» Problem description
Copy out all lines in the data below containing the string "from".

____________

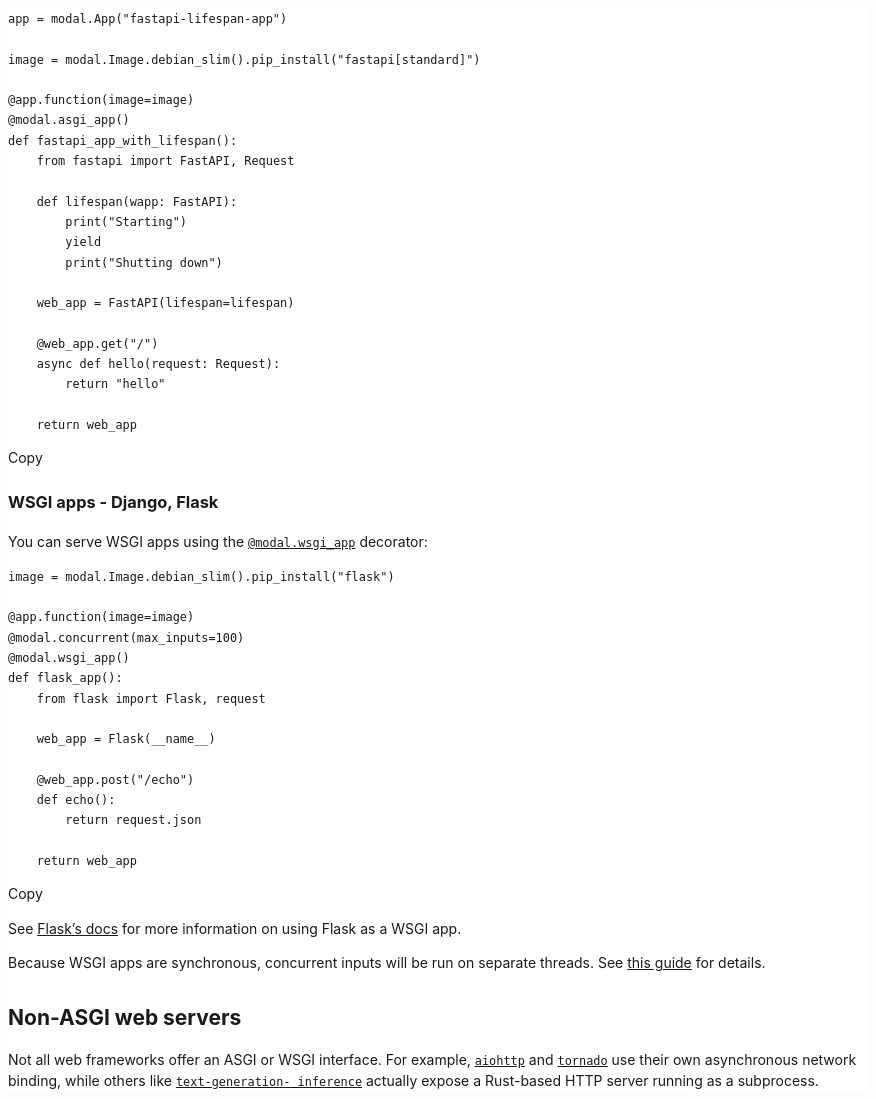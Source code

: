     app = modal.App("fastapi-lifespan-app")

    image = modal.Image.debian_slim().pip_install("fastapi[standard]")

    @app.function(image=image)
    @modal.asgi_app()
    def fastapi_app_with_lifespan():
        from fastapi import FastAPI, Request

        def lifespan(wapp: FastAPI):
            print("Starting")
            yield
            print("Shutting down")

        web_app = FastAPI(lifespan=lifespan)

        @web_app.get("/")
        async def hello(request: Request):
            return "hello"

        return web_app

Copy

### WSGI apps - Django, Flask

You can serve WSGI apps using the
[`@modal.wsgi_app`](/docs/reference/modal.wsgi_app) decorator:

    image = modal.Image.debian_slim().pip_install("flask")

    @app.function(image=image)
    @modal.concurrent(max_inputs=100)
    @modal.wsgi_app()
    def flask_app():
        from flask import Flask, request

        web_app = Flask(__name__)

        @web_app.post("/echo")
        def echo():
            return request.json

        return web_app

Copy

See [Flask’s docs](https://flask.palletsprojects.com/en/2.1.x/deploying/asgi/)
for more information on using Flask as a WSGI app.

Because WSGI apps are synchronous, concurrent inputs will be run on separate
threads. See [this guide](/docs/guide/concurrent-inputs) for details.

## Non-ASGI web servers

Not all web frameworks offer an ASGI or WSGI interface. For example,
[`aiohttp`](https://docs.aiohttp.org/) and
[`tornado`](https://www.tornadoweb.org/) use their own asynchronous network
binding, while others like [`text-generation-
inference`](https://github.com/huggingface/text-generation-inference) actually
expose a Rust-based HTTP server running as a subprocess.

____________

» Exercise output
        from fastapi import FastAPI, Request
        from flask import Flask, request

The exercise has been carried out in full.